First, to examine the relationship between each SV and known sources of technical and biological variation, we estimated the association between each estimated SV and cell type composition, principal components of genetic ancestry, and processing batch. We then generated a visual representation of the degree of association with these variables using a heat map (Additional file 1: Figures S1a, S2a).
We next examined the influence of iterative inclusion of SVs as adjustment variables in our association regression models. To do this, we first ran a case-control association model with adjustment for the strongest estimated SV , then progressively included the next strongest SV in the analysis and continued this procedure until all estimated SVs were included. For each model, we recorded the inflation factor, or lambda, calculated via the estlambda() function from the GenABEL R package , and visualized the relationship between number of SVs adjusted for and lambda values (Additional file 1: Figures S1b, S2b). We chose the number of SVs to include in the model by considering both the number of SVs at which the estimated lambda values began to plateau and where the known potential confounders appeared to be captured by one or more SVs. We chose to include 19 SVs in the SEED association analysis and 14 in the SSC analysis.
After completing each association analysis, we then performed a meta-analysis using the METAL software  on the 445,068 probes that were present in both the SEED and SSC cleaned datasets. Our approach weighted individual study effects by sample size and also took into account the direction of effect. We also computed the false discovery rate (FDR) using the Benjamini-Hochberg method . We also determined statistical power for this meta-analysis a priori using an estimation method specifically designed for epigenome-wide association studies .

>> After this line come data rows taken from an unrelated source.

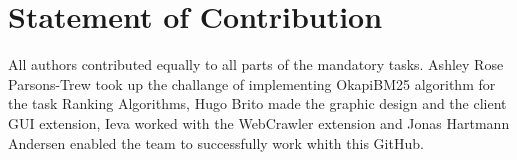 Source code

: \section{Statement of Contribution}
\label{sec:Statement of Contribution}
All authors contributed equally to all parts of the mandatory tasks. Ashley Rose Parsons-Trew took up the challange of implementing OkapiBM25 algorithm for the task Ranking Algorithms, Hugo Brito made the graphic design and the client GUI extension, Ieva worked with the WebCrawler extension and Jonas Hartmann Andersen enabled the team to successfully work whith this GitHub. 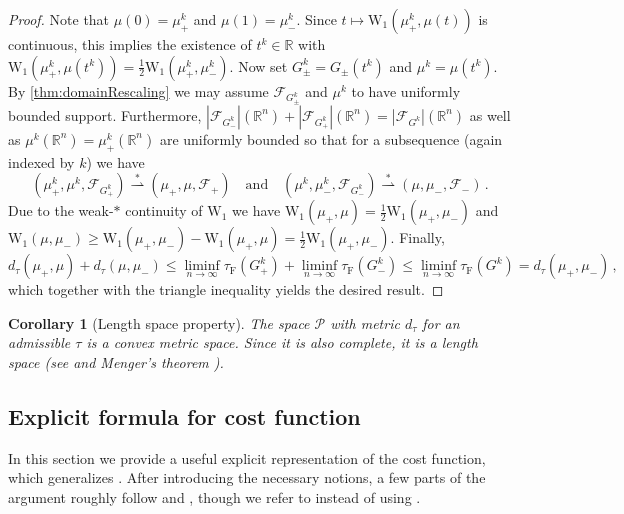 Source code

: \documentclass[10pt,a4paper,oneside,final]{article}
\newcommand{\R}{{\mathbb{R}}}
\newcommand{\fbm}{{\mathrm{fbm}}}
\newcommand{\prob}{{\mathcal{P}}}
\newcommand{\weakstarto}{\stackrel{*}{\rightharpoonup}}
\newcommand{\Wd}[1]{\mathrm{W}_{#1}}
\newcommand{\Wdone}{\Wd{1}}
\newcommand{\flux}{{\mathcal{F}}}
\newcommand{\JEnXia}[1][\tau]{#1_{\mathrm{F}}}%
\newcommand{\dtau}{d_\tau}
\numberwithin{equation}{section}
\theoremstyle{plain}
\newtheorem{corollary}[theorem]{Corollary}
\theoremstyle{definition}
\theoremstyle{remark}
\newtheorem{remark}[theorem]{Remark}
\newcommand{\notinclude}[1]{}
\begin{document}
\begin{proof}
Note that $\mu(0)=\mu_+^k$ and $\mu(1)=\mu_-^k$.
Since $t\mapsto\Wdone(\mu_+^k,\mu(t))$ is continuous, this implies the existence of $t^k\in\R$ with $\Wdone(\mu_+^k,\mu(t^k))=\frac12\Wdone(\mu_+^k,\mu_-^k)$.
Now set $G_\pm^k=G_\pm(t^k)$ and $\mu^k=\mu(t^k)$.
By \cref{thm:domainRescaling} we may assume $\flux_{G_\pm^k}$ and $\mu^k$ to have uniformly bounded support.
Furthermore, $|\flux_{G_-^k}|(\R^n)+|\flux_{G_+^k}|(\R^n)=|\flux_{G^k}|(\R^n)$ as well as $\mu^k(\R^n)=\mu_+^k(\R^n)$ are uniformly bounded
so that for a subsequence (again indexed by $k$) we have
\begin{equation*}
(\mu_+^k,\mu^k,\flux_{G_+^k})\weakstarto(\mu_+,\mu,\flux_+)
\quad\text{and}\quad
(\mu^k,\mu_-^k,\flux_{G_-^k})\weakstarto(\mu,\mu_-,\flux_-)\,.
\end{equation*}
Due to the weak-$*$ continuity of $\Wdone$ we have $\Wdone(\mu_+,\mu)=\frac12\Wdone(\mu_+,\mu_-)$ and $\Wdone(\mu,\mu_-)\geq\Wdone(\mu_+,\mu_-)-\Wdone(\mu_+,\mu)=\frac12\Wdone(\mu_+,\mu_-)$.
Finally,
\begin{equation*}
\dtau(\mu_+,\mu)+\dtau(\mu,\mu_-)\leq\liminf_{n\to\infty}\JEnXia(G_+^k)+\liminf_{n\to\infty}\JEnXia(G_-^k)\leq\liminf_{n\to\infty}\JEnXia(G^k)=\dtau(\mu_+,\mu_-)\,,
\end{equation*}
which together with the triangle inequality yields the desired result.
\end{proof}

\begin{corollary}[Length space property]\label{thm:lengthSpaceProperty}
The space $\prob$ with metric $\dtau$ for an admissible $\tau$ is a convex metric space.
Since it is also complete, it is a length space (see \cite[Def.\,14.1 \& Thm.\,14.1]{MR0268781} and Menger's theorem \cite[p.\,24]{MR1074005}).
\notinclude{\url{https://en.wikipedia.org/wiki/Convex_metric_space};\url{https://en.wikipedia.org/wiki/Intrinsic_metric} and examples therein}
\end{corollary}


\subsection{Explicit formula for cost function}
In this section we provide a useful explicit representation of the cost function, which generalizes \cite[Prop.\,4.4]{Xia-Interior-Regularity}.
After introducing the necessary notions, a few parts of the argument roughly follow \cite{Xia-Interior-Regularity} and \cite{CoRoMa17}, though we refer to \cite[Thm.\,8.1]{Wh99} instead of using \cite[Thm.\,2.7]{Xia-Interior-Regularity}.
\end{document}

Comparison of blood epigenome-wide association studies (EWAS) hits to brain-based DNAm
We sought to compare the consistency of top EWAS results from the blood-based meta-analysis to our previous analysis of post-mortem brain samples from ASD cases and controls . These data consist of DNAm from three brain regions: cerebellum, prefrontal cortex, and temporal cortex. For the CpG sites reaching suggestive levels of significance (p < 1 × 10− 4) in the meta-analysis, we computed mean differences between cases and controls in each of these three brain regions. We then computed Pearson correlations and quadrant count ratios between the blood effect sizes and three lists of brain effect sizes. We computed quadrant count ratios as the sum of concordant effect sizes (both positive or both negative) minus the sum of discordant effect sizes, all divided by the total number of effect sizes being compared.
Methylation quantitative trait loci (meQTL) query and meQTL target enrichment test
We were interested in exploring the propensity of CpG sites that reached a level of suggestive significance in the EWAS meta-analysis to be significantly associated with nearby SNPs. We used joint DNAm and genotype data to define SNPs associated DNAm, sometimes referred to as “methylation quantitative trait loci (meQTLs)”, and the CpG sites under genetic control, or “meQTL targets”. We then tested for enrichment of meQTL targets in the top ranked CpG sites from the meta-analysis.

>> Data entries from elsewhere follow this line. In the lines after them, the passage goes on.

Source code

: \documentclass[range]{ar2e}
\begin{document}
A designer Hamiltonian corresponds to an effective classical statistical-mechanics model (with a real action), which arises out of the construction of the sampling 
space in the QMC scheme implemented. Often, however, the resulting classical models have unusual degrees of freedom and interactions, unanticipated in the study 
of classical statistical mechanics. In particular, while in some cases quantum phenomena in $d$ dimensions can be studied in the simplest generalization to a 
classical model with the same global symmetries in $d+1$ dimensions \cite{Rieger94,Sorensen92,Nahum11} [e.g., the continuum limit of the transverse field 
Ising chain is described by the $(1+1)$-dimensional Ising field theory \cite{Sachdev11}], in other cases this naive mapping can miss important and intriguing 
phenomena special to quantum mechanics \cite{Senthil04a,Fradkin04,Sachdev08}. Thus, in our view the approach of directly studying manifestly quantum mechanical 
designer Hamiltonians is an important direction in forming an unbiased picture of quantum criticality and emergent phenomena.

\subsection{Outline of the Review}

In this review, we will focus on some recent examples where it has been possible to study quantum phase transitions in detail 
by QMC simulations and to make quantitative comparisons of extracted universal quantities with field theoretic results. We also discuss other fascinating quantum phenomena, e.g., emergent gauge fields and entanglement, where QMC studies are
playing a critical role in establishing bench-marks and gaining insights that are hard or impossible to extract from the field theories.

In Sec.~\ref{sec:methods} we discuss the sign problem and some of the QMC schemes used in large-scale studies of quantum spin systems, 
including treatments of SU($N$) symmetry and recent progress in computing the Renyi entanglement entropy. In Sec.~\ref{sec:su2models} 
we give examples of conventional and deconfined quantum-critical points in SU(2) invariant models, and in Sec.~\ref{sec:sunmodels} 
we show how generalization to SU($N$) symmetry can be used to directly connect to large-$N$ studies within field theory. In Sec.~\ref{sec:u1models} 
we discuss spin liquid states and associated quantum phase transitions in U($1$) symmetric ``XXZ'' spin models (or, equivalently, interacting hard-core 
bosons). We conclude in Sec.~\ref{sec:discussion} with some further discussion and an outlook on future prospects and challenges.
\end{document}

In lieu of applying our SV selection method (see “Epigenome-wide association testing and meta-analysis”) to every SNP-CpG association test in the meQTL query, we conducted separate meQTL queries in each processing batch of the SEED data (NBatch1 = 606; NBatch2 = 362). In each batch, we first used a data-driven procedure we have described in detail previously  to select three key parameters for the meQTL query: the SNP minor allele frequency threshold for inclusion, the CpG variability threshold for inclusion, and the maximum distance between SNP and CpG site to be considered for analysis. Briefly, this procedure selects parameters to ensure 80% power to detect a 5% DNAm difference with each addition of the minor allele, at a Bonferroni-defined significance threshold. We then performed the meQTL query in each batch using the MatrixEQTL R package, adjusting for sex, the first five principal components to account for genetic ancestry, and the first two principal components derived from the cell composition estimates. We then defined SNP-CpG association pairs based on results that can gain 100% power in the parameter survey (“permissive”), 90% power (“intermediate”), and 80% power (“stringent”). If a SNP-CpG association pair was significant at a designated threshold in each batch, the CpG site was labeled a meQTL target under that threshold for the downstream enrichment analysis.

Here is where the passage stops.